*** Entries shown Section Begins ***

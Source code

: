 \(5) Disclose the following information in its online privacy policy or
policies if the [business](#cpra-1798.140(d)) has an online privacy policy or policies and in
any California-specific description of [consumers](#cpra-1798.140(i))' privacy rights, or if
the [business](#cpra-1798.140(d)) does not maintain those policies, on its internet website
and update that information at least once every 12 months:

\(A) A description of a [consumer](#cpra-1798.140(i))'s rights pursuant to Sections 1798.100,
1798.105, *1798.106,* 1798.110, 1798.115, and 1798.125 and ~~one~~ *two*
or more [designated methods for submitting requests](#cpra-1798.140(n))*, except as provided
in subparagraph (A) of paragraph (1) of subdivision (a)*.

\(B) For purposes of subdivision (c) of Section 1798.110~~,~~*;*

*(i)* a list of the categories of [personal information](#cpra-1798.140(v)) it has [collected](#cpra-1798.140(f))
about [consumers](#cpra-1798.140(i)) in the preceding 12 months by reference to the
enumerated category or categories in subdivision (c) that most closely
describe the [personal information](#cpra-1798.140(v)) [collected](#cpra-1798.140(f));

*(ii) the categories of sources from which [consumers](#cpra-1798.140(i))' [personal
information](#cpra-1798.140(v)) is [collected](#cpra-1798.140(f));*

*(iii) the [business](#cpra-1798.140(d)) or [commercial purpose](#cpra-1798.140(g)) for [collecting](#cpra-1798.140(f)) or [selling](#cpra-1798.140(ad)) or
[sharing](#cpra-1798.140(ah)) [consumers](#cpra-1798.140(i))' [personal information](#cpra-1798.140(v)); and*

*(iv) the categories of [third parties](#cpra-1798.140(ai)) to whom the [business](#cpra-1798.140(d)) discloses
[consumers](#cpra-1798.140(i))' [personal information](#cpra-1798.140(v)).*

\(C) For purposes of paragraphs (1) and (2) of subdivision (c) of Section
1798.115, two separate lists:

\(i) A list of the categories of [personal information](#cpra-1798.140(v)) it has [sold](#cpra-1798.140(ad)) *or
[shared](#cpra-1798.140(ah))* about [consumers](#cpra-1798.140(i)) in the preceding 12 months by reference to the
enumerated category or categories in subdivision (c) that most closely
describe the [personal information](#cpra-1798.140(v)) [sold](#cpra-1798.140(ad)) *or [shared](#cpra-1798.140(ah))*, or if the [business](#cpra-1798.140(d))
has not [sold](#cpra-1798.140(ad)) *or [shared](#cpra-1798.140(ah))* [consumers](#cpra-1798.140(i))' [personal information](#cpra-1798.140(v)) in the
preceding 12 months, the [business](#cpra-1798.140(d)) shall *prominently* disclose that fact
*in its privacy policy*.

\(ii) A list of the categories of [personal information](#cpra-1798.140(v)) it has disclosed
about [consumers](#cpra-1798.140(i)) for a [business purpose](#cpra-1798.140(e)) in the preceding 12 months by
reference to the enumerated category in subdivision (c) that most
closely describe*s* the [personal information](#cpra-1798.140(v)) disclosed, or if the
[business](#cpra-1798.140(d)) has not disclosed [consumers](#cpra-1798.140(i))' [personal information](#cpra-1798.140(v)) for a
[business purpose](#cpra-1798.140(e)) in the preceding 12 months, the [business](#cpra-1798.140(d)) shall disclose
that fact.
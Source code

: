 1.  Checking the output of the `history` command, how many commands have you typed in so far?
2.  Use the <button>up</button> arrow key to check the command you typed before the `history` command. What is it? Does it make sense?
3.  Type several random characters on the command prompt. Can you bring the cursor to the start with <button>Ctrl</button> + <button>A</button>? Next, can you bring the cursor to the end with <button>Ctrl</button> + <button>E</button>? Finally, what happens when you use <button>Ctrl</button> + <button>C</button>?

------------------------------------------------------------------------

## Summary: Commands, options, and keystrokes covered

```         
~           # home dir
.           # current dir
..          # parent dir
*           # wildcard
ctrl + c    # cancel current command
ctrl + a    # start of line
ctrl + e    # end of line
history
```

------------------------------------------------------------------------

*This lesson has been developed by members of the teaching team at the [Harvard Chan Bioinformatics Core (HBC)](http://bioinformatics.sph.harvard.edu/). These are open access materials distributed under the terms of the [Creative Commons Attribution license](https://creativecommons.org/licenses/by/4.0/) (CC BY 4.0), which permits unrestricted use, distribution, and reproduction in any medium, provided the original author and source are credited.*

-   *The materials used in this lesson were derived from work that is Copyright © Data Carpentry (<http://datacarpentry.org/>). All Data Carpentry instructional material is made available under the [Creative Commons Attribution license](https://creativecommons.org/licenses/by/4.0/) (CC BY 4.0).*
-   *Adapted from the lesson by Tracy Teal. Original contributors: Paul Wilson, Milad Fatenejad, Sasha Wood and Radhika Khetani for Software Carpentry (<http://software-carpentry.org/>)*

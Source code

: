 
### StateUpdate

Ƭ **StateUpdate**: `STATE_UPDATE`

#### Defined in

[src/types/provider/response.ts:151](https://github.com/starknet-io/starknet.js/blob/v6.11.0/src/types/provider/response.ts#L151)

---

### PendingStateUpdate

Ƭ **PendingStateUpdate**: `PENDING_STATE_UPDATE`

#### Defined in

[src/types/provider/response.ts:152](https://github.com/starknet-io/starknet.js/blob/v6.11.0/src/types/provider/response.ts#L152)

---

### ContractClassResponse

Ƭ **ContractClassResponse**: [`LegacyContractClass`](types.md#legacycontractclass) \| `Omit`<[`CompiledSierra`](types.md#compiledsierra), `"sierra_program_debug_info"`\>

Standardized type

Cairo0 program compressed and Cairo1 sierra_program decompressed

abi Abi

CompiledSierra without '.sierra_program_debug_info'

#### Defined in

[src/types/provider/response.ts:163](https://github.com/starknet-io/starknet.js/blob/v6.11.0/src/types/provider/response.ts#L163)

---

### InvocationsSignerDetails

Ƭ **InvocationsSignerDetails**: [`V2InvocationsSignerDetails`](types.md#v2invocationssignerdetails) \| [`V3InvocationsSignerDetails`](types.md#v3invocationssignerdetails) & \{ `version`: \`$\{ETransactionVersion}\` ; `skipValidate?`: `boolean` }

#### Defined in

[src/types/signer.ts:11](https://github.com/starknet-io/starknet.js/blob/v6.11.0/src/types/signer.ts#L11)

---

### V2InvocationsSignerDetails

*** Entries shown Section Ends ***

(Required action): Please determine how many lines in the entries contain the word "rights" and answer with the number alone.

(Solved exercise): 2